* Your assignment
Search the material below for the string "RMCF" and copy each line where it appears.

* The data
++++++

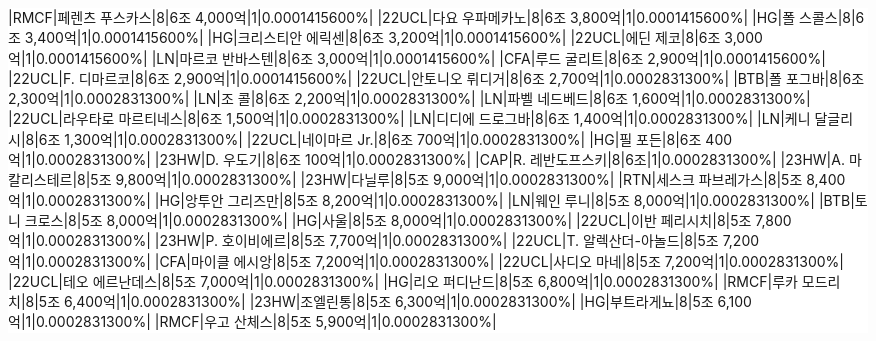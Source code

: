 |RMCF|페렌츠 푸스카스|8|6조 4,000억|1|0.0001415600%|
|22UCL|다요 우파메카노|8|6조 3,800억|1|0.0001415600%|
|HG|폴 스콜스|8|6조 3,400억|1|0.0001415600%|
|HG|크리스티안 에릭센|8|6조 3,200억|1|0.0001415600%|
|22UCL|에딘 제코|8|6조 3,000억|1|0.0001415600%|
|LN|마르코 반바스텐|8|6조 3,000억|1|0.0001415600%|
|CFA|루드 굴리트|8|6조 2,900억|1|0.0001415600%|
|22UCL|F. 디마르코|8|6조 2,900억|1|0.0001415600%|
|22UCL|안토니오 뤼디거|8|6조 2,700억|1|0.0002831300%|
|BTB|폴 포그바|8|6조 2,300억|1|0.0002831300%|
|LN|조 콜|8|6조 2,200억|1|0.0002831300%|
|LN|파벨 네드베드|8|6조 1,600억|1|0.0002831300%|
|22UCL|라우타로 마르티네스|8|6조 1,500억|1|0.0002831300%|
|LN|디디에 드로그바|8|6조 1,400억|1|0.0002831300%|
|LN|케니 달글리시|8|6조 1,300억|1|0.0002831300%|
|22UCL|네이마르 Jr.|8|6조 700억|1|0.0002831300%|
|HG|필 포든|8|6조 400억|1|0.0002831300%|
|23HW|D. 우도기|8|6조 100억|1|0.0002831300%|
|CAP|R. 레반도프스키|8|6조|1|0.0002831300%|
|23HW|A. 마칼리스테르|8|5조 9,800억|1|0.0002831300%|
|23HW|다닐루|8|5조 9,000억|1|0.0002831300%|
|RTN|세스크 파브레가스|8|5조 8,400억|1|0.0002831300%|
|HG|앙투안 그리즈만|8|5조 8,200억|1|0.0002831300%|
|LN|웨인 루니|8|5조 8,000억|1|0.0002831300%|
|BTB|토니 크로스|8|5조 8,000억|1|0.0002831300%|
|HG|사울|8|5조 8,000억|1|0.0002831300%|
|22UCL|이반 페리시치|8|5조 7,800억|1|0.0002831300%|
|23HW|P. 호이비에르|8|5조 7,700억|1|0.0002831300%|
|22UCL|T. 알렉산더-아놀드|8|5조 7,200억|1|0.0002831300%|
|CFA|마이클 에시앙|8|5조 7,200억|1|0.0002831300%|
|22UCL|사디오 마네|8|5조 7,200억|1|0.0002831300%|
|22UCL|테오 에르난데스|8|5조 7,000억|1|0.0002831300%|
|HG|리오 퍼디난드|8|5조 6,800억|1|0.0002831300%|
|RMCF|루카 모드리치|8|5조 6,400억|1|0.0002831300%|
|23HW|조엘린통|8|5조 6,300억|1|0.0002831300%|
|HG|부트라게뇨|8|5조 6,100억|1|0.0002831300%|
|RMCF|우고 산체스|8|5조 5,900억|1|0.0002831300%|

++++++

* Worked solution
: |RMCF|페렌츠 푸스카스|8|6조 4,000억|1|0.0001415600%|
|RMCF|루카 모드리치|8|5조 6,400억|1|0.0002831300%|
|RMCF|우고 산체스|8|5조 5,900억|1|0.0002831300%|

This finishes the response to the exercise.